Top of EXERCISE DATA
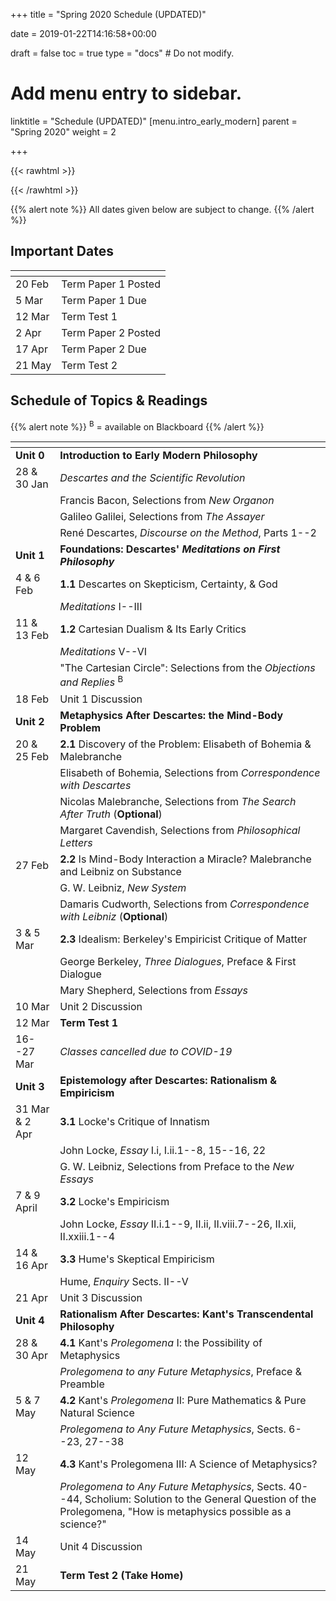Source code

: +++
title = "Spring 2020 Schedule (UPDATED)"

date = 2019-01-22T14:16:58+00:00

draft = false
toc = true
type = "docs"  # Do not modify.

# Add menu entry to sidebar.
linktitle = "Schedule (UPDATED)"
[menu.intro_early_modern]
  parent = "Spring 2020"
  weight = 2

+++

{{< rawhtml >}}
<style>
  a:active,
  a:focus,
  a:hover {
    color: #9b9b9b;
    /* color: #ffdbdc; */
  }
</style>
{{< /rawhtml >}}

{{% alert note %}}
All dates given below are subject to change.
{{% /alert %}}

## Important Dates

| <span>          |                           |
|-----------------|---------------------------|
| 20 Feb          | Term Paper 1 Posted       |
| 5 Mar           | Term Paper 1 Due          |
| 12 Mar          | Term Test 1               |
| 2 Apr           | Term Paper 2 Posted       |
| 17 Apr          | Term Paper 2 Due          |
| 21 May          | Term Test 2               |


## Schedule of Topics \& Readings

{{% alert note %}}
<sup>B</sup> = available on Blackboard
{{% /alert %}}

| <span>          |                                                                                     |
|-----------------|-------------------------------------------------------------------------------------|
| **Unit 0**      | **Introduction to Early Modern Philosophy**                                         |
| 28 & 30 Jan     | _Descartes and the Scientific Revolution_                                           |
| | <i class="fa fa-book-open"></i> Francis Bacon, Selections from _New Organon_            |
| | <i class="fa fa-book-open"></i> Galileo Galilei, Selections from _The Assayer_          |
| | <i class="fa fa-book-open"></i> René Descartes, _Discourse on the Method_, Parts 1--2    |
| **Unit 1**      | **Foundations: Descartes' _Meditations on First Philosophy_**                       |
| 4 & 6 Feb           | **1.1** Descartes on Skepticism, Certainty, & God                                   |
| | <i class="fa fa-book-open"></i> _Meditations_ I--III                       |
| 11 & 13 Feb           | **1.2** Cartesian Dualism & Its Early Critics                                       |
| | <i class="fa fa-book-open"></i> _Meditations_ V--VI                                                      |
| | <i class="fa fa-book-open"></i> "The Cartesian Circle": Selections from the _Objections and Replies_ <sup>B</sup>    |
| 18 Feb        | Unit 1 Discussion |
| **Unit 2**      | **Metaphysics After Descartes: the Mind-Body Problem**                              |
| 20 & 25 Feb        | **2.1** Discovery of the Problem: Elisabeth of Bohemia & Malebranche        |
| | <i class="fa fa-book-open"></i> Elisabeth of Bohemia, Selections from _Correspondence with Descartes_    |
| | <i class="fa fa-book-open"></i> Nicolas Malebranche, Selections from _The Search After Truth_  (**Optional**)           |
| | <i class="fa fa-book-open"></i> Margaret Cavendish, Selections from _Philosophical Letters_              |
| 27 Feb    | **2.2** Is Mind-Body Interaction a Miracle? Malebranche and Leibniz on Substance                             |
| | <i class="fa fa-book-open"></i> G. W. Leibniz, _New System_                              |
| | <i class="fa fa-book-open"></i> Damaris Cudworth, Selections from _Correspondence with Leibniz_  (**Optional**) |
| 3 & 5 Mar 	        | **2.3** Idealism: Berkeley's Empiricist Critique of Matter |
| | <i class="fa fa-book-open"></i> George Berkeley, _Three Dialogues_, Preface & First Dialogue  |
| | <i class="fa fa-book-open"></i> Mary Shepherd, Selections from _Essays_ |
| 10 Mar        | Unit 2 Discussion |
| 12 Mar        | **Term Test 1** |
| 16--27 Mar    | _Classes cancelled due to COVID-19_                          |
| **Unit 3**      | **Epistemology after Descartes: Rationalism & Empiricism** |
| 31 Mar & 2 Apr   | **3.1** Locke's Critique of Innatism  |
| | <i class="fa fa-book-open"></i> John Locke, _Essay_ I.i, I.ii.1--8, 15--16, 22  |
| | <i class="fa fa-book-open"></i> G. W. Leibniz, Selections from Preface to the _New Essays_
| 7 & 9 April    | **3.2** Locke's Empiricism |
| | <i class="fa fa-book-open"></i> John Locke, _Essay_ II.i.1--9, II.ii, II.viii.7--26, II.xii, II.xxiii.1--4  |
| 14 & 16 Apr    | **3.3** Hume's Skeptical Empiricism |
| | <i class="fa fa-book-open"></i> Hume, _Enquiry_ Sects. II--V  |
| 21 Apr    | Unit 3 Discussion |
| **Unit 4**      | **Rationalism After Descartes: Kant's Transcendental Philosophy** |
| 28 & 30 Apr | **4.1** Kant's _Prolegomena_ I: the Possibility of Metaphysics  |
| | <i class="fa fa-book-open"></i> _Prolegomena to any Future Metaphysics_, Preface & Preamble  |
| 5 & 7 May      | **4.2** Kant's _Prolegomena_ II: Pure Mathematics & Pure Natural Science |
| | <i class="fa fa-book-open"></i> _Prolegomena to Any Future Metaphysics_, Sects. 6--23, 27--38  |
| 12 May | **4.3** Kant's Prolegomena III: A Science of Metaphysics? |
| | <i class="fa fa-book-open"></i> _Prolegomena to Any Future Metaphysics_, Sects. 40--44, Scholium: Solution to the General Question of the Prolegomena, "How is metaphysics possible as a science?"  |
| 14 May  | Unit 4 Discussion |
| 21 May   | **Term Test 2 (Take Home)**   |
Bottom of EXERCISE DATA
Top of EXERCISE DATA
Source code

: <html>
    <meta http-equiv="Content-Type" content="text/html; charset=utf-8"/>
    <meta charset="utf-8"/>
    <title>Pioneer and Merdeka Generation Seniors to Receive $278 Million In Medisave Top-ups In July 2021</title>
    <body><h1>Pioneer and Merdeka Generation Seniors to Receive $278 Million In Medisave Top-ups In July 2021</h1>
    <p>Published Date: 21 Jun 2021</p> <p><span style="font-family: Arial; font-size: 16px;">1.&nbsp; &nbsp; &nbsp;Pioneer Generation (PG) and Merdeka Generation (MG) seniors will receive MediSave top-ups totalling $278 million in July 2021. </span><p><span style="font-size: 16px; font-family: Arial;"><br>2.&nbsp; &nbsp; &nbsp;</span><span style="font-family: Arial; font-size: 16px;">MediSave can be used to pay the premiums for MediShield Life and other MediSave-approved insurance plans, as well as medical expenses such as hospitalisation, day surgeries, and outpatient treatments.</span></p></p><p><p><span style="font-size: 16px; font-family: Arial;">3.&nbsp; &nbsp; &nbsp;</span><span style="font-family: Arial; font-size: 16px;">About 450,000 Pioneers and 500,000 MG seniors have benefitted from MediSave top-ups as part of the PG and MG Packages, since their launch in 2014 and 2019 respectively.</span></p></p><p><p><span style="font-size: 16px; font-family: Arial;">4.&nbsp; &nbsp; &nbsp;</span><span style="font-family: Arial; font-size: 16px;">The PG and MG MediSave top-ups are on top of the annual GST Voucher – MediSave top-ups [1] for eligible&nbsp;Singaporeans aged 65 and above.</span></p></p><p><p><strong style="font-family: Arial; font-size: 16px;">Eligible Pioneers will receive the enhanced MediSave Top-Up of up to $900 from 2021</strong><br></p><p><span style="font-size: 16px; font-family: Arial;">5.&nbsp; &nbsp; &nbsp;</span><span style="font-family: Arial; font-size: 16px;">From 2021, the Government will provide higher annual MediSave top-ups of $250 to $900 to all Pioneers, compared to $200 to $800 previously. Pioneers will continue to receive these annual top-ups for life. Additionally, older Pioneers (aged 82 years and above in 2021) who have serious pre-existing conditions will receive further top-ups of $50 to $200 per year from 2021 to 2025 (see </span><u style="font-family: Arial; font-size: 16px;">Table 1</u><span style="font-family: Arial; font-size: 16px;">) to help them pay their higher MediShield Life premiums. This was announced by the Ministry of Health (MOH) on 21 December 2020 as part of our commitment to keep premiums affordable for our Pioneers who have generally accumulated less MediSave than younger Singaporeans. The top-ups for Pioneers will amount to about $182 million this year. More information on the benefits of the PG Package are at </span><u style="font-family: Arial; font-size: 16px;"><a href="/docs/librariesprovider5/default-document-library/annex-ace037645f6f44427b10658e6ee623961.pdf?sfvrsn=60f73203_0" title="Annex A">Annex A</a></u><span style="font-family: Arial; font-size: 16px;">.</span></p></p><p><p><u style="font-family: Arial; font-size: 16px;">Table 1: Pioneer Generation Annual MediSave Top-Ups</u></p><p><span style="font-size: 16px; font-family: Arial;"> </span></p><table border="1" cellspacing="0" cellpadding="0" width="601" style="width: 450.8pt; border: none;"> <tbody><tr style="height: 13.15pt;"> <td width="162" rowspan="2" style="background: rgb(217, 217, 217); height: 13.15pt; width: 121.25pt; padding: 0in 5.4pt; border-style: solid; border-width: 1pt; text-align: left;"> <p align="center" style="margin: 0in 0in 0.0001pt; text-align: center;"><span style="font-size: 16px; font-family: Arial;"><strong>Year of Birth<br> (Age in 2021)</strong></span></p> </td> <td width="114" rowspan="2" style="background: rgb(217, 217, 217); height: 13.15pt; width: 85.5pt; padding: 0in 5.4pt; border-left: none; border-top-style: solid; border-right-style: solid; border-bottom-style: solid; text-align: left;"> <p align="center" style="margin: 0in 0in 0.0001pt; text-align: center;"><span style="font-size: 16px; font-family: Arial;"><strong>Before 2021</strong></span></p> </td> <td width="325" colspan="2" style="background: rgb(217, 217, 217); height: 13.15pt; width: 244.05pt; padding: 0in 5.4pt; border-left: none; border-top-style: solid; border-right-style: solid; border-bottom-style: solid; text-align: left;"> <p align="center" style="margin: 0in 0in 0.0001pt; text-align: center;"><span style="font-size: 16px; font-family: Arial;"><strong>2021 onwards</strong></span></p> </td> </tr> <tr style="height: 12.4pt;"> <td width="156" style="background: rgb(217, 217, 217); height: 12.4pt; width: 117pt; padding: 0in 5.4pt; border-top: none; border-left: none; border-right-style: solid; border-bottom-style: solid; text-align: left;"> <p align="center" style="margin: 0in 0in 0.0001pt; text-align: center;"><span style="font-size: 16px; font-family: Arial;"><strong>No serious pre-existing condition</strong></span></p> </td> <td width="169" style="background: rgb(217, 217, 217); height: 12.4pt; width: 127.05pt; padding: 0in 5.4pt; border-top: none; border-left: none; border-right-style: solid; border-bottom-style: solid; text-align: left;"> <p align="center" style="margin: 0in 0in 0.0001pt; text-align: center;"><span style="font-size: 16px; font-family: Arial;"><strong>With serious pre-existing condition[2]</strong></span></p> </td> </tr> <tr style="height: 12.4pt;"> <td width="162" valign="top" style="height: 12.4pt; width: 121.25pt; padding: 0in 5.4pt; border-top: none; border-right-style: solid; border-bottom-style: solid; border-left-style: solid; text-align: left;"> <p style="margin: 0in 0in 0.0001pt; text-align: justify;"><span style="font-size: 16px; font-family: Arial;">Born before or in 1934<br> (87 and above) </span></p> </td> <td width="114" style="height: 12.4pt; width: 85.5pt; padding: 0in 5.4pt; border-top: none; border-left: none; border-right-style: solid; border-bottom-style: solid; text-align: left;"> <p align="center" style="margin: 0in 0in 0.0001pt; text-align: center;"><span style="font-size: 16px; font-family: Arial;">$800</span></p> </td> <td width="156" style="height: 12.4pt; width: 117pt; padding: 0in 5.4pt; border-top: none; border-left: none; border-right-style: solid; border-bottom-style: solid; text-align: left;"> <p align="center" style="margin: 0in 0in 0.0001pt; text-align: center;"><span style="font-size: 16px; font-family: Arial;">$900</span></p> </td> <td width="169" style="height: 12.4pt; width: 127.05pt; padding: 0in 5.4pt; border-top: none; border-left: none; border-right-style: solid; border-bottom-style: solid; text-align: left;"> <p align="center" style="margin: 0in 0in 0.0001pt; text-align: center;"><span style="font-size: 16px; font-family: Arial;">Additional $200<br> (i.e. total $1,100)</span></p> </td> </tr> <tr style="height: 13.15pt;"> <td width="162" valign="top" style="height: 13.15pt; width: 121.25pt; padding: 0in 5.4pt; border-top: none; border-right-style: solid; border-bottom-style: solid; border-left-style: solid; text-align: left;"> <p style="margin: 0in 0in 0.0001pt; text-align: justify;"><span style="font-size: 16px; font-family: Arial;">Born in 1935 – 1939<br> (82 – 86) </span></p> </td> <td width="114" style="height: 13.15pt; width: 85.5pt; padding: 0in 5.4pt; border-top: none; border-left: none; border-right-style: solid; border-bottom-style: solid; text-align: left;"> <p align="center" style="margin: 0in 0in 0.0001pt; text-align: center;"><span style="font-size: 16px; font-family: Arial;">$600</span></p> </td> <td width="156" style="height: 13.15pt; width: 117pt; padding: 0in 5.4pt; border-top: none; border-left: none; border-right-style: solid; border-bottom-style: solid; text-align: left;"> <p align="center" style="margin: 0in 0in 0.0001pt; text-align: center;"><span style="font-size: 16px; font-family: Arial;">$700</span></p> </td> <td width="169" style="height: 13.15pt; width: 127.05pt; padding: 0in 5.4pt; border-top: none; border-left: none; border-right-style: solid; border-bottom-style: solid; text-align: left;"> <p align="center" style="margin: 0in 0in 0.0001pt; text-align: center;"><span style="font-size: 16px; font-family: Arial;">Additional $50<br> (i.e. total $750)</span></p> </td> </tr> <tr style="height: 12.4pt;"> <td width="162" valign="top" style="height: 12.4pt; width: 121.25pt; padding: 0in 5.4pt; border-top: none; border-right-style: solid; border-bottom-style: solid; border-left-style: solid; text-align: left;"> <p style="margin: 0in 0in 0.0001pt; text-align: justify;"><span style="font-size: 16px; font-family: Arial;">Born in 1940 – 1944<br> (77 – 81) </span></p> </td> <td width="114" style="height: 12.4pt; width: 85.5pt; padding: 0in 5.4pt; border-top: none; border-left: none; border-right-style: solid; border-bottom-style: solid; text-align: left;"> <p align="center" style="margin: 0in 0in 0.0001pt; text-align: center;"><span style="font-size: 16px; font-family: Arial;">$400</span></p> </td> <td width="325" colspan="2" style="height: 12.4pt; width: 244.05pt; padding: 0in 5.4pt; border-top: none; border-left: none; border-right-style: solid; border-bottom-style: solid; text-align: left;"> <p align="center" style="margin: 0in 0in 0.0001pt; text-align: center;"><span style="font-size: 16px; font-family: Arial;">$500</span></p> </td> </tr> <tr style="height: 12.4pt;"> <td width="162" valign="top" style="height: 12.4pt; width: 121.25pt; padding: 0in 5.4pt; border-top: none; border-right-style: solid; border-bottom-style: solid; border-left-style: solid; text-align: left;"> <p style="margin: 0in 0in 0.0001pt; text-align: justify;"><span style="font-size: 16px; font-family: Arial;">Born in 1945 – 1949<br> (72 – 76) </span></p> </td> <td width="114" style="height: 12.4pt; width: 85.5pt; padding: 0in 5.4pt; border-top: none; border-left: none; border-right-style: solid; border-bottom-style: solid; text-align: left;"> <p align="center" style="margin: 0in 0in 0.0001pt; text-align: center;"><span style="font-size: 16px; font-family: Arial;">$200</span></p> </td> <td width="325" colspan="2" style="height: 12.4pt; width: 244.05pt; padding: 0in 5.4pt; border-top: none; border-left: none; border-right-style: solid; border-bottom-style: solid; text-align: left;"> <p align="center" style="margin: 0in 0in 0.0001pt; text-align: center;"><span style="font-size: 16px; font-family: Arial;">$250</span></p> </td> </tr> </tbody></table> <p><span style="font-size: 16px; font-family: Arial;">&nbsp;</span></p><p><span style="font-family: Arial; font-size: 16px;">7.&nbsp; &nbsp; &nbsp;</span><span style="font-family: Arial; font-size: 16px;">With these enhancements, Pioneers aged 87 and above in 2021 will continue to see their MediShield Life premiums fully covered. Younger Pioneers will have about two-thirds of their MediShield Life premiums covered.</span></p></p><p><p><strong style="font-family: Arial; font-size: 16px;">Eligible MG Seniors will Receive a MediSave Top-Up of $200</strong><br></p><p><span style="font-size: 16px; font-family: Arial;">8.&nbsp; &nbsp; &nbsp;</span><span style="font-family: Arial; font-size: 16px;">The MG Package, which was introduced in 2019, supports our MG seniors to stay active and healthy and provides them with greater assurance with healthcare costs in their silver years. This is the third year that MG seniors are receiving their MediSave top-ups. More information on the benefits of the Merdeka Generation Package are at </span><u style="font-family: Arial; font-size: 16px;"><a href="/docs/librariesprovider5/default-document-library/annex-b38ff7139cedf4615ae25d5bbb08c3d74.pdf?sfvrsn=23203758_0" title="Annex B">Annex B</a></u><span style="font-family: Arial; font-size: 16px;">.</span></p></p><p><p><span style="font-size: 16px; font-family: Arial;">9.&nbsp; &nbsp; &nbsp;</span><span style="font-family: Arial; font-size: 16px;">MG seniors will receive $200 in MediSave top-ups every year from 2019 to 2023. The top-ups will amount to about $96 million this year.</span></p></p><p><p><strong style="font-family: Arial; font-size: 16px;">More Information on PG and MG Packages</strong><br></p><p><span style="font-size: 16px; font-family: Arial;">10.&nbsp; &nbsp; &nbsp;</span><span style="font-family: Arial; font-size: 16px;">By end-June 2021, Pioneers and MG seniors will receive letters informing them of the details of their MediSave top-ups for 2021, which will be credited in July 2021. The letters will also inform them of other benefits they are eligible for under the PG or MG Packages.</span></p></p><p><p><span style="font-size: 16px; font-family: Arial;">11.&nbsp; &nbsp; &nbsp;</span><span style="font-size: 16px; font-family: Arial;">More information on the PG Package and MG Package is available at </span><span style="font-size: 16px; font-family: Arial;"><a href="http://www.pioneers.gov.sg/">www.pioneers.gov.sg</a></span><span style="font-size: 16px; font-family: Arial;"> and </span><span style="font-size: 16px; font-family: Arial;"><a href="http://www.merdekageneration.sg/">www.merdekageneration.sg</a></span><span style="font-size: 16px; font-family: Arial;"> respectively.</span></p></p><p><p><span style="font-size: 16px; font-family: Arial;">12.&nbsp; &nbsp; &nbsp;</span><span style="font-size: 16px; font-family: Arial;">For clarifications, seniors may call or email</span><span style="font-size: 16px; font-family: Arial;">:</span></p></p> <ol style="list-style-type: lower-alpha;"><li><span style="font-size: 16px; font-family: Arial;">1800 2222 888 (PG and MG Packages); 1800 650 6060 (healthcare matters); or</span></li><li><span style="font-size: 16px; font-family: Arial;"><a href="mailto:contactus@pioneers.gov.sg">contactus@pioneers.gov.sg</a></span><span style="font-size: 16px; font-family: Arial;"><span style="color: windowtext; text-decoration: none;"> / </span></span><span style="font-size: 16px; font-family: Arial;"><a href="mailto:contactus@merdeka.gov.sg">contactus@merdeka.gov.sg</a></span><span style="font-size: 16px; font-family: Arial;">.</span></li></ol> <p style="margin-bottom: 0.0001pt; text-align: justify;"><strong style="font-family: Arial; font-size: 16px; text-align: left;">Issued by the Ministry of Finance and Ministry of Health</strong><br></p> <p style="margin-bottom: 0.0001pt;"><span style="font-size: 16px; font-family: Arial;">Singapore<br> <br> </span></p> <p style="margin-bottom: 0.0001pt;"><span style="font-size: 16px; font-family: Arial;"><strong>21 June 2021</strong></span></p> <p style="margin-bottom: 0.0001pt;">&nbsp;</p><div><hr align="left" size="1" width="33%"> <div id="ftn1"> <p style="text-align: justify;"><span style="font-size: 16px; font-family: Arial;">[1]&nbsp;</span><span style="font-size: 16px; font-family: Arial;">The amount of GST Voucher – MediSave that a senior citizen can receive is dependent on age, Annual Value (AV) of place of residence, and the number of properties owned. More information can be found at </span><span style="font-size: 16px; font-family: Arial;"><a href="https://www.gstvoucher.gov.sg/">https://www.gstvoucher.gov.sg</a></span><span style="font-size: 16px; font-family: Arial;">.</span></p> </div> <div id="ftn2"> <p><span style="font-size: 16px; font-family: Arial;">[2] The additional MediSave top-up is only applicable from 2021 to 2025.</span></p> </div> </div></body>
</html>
Bottom of EXERCISE DATA
WHAT THE TASK REQUIRES: Show every line in the entries above that contains the string "John".

RESPONSE TO THIS EXERCISE:
| | <i class="fa fa-book-open"></i> John Locke, _Essay_ I.i, I.ii.1--8, 15--16, 22  |
| | <i class="fa fa-book-open"></i> John Locke, _Essay_ II.i.1--9, II.ii, II.viii.7--26, II.xii, II.xxiii.1--4  |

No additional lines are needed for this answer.